_The problem_
Look below for the line that has "w & f & f & w & w & f & w & f\\". Set down the lines from there through the line that has "Also gibt es", exactly as written.

Stored data entries
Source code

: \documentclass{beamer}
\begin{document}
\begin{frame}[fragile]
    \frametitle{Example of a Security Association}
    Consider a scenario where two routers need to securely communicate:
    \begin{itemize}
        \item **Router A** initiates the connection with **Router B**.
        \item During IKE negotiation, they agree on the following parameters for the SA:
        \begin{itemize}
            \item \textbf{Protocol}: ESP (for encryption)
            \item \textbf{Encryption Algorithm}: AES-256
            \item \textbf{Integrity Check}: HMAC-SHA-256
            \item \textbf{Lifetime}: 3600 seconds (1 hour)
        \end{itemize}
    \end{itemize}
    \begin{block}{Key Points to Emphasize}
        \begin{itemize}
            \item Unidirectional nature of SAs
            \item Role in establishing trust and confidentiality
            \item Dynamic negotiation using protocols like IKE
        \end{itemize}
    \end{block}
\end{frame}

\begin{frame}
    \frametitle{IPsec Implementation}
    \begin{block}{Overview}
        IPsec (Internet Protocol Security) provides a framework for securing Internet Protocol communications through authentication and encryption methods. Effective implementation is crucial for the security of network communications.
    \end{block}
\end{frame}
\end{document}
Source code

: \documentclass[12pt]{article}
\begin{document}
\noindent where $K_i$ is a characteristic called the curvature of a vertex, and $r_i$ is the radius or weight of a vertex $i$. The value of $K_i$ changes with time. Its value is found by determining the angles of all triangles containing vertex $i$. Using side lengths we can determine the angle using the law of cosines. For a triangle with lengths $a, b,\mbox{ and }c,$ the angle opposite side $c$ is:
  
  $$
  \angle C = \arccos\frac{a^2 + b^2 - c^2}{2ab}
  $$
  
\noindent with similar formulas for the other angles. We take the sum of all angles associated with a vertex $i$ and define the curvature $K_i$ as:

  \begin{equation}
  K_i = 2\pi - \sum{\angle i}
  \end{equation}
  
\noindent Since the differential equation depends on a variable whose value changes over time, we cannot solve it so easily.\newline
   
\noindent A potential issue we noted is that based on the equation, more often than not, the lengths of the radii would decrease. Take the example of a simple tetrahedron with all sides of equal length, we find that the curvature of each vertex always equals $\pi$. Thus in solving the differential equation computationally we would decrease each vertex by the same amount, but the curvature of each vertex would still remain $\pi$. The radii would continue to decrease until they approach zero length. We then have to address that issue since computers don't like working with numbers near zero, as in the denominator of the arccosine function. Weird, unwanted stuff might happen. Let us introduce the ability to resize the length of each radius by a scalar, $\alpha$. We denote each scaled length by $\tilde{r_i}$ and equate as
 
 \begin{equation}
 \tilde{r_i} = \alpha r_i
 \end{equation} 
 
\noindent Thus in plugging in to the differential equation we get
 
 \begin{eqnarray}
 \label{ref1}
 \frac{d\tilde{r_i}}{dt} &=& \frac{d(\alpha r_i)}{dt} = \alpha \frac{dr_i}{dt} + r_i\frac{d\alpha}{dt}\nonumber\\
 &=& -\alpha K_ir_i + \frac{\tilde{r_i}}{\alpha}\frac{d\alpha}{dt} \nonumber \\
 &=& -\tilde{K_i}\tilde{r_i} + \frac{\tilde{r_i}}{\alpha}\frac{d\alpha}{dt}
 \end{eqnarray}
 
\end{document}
* * *
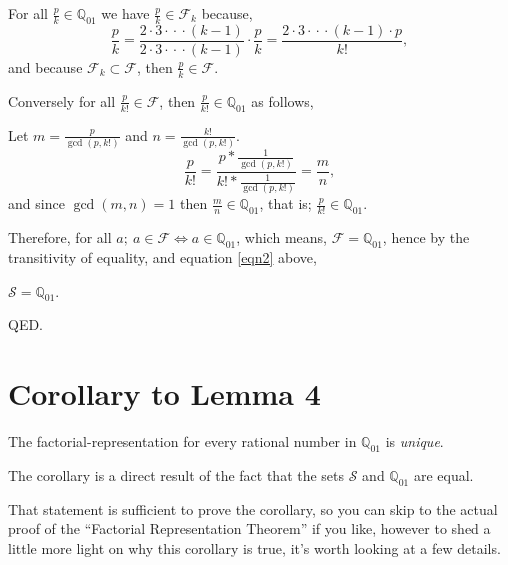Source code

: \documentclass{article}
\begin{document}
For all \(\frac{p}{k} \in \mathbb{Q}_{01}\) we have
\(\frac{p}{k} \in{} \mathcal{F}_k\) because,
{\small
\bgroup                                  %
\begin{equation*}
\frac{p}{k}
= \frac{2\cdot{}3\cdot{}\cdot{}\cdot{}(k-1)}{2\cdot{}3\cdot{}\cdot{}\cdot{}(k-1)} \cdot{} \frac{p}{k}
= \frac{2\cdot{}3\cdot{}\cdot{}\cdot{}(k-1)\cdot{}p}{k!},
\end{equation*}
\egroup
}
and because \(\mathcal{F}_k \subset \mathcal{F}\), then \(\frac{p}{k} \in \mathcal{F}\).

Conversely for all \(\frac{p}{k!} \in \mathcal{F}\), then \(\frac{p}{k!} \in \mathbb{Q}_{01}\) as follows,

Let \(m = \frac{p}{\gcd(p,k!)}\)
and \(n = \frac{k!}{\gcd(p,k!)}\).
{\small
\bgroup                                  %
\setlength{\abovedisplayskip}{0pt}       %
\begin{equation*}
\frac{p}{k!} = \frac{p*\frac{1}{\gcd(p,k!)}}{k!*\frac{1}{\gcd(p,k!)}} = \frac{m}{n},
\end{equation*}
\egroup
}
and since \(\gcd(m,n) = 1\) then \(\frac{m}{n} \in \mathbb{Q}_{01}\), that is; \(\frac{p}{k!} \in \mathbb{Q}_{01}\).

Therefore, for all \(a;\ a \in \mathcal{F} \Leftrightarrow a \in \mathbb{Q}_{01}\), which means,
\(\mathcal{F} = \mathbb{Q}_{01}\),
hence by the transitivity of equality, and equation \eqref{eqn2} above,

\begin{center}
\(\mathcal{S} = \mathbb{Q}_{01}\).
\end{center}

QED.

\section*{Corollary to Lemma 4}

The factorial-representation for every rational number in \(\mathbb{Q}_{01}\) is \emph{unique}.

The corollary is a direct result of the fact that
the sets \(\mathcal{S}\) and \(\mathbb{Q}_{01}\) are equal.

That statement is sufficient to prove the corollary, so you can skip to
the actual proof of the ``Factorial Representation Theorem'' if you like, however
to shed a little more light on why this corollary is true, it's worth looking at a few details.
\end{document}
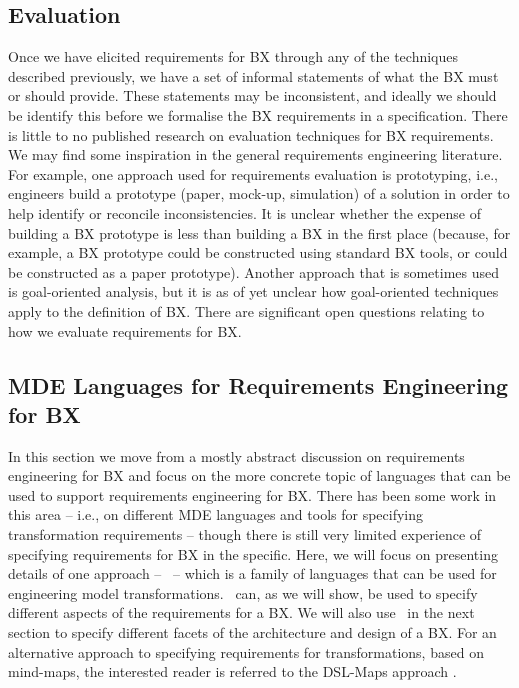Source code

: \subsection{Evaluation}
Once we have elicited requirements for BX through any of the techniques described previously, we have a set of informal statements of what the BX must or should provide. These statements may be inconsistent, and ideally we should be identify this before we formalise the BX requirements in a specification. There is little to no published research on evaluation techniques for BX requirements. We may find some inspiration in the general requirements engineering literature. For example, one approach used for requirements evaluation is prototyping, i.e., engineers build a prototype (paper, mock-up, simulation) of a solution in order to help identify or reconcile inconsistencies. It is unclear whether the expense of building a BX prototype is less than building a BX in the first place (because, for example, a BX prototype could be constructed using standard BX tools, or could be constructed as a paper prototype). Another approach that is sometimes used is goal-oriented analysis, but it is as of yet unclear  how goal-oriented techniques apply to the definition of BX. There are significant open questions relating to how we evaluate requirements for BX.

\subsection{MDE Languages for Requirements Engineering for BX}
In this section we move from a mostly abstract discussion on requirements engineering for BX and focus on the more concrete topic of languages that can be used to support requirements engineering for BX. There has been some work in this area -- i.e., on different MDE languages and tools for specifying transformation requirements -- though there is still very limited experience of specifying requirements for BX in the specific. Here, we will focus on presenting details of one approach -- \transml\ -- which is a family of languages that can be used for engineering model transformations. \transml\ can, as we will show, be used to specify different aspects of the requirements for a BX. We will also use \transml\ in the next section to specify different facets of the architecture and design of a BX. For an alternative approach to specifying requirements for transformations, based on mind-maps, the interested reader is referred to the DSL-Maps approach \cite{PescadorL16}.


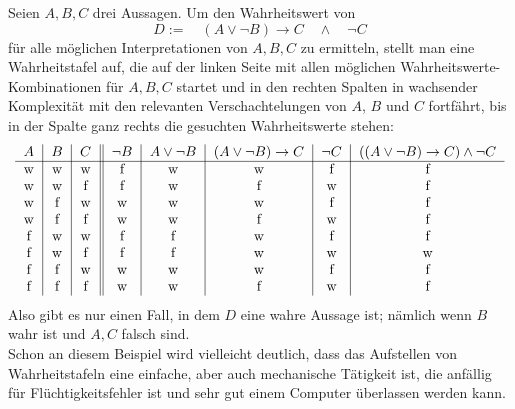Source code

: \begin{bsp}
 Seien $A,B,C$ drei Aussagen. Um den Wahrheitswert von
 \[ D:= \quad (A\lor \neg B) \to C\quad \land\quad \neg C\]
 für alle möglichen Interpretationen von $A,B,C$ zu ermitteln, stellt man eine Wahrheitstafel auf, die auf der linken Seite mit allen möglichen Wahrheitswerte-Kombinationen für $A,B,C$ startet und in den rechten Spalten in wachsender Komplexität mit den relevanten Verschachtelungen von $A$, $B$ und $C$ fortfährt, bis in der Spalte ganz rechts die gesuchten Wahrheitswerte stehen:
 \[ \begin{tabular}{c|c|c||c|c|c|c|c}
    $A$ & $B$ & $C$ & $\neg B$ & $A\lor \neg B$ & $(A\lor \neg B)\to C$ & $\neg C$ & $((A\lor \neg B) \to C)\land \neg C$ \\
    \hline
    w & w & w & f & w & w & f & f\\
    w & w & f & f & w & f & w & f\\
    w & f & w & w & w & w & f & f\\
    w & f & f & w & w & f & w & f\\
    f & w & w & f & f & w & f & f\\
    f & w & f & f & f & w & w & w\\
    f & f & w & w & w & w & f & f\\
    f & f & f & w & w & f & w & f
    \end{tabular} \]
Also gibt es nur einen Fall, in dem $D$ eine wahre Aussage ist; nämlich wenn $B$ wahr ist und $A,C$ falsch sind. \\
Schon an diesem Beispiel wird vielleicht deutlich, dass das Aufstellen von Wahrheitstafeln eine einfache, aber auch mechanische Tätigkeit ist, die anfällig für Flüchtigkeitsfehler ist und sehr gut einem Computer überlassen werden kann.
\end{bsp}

_Task answer_
    w & f & f & w & w & f & w & f\\
    f & w & w & f & f & w & f & f\\
    f & w & f & f & f & w & w & w\\
    f & f & w & w & w & w & f & f\\
    f & f & f & w & w & f & w & f
    \end{tabular} \]
Also gibt es nur einen Fall, in dem $D$ eine wahre Aussage ist; nämlich wenn $B$ wahr ist und $A,C$ falsch sind. \\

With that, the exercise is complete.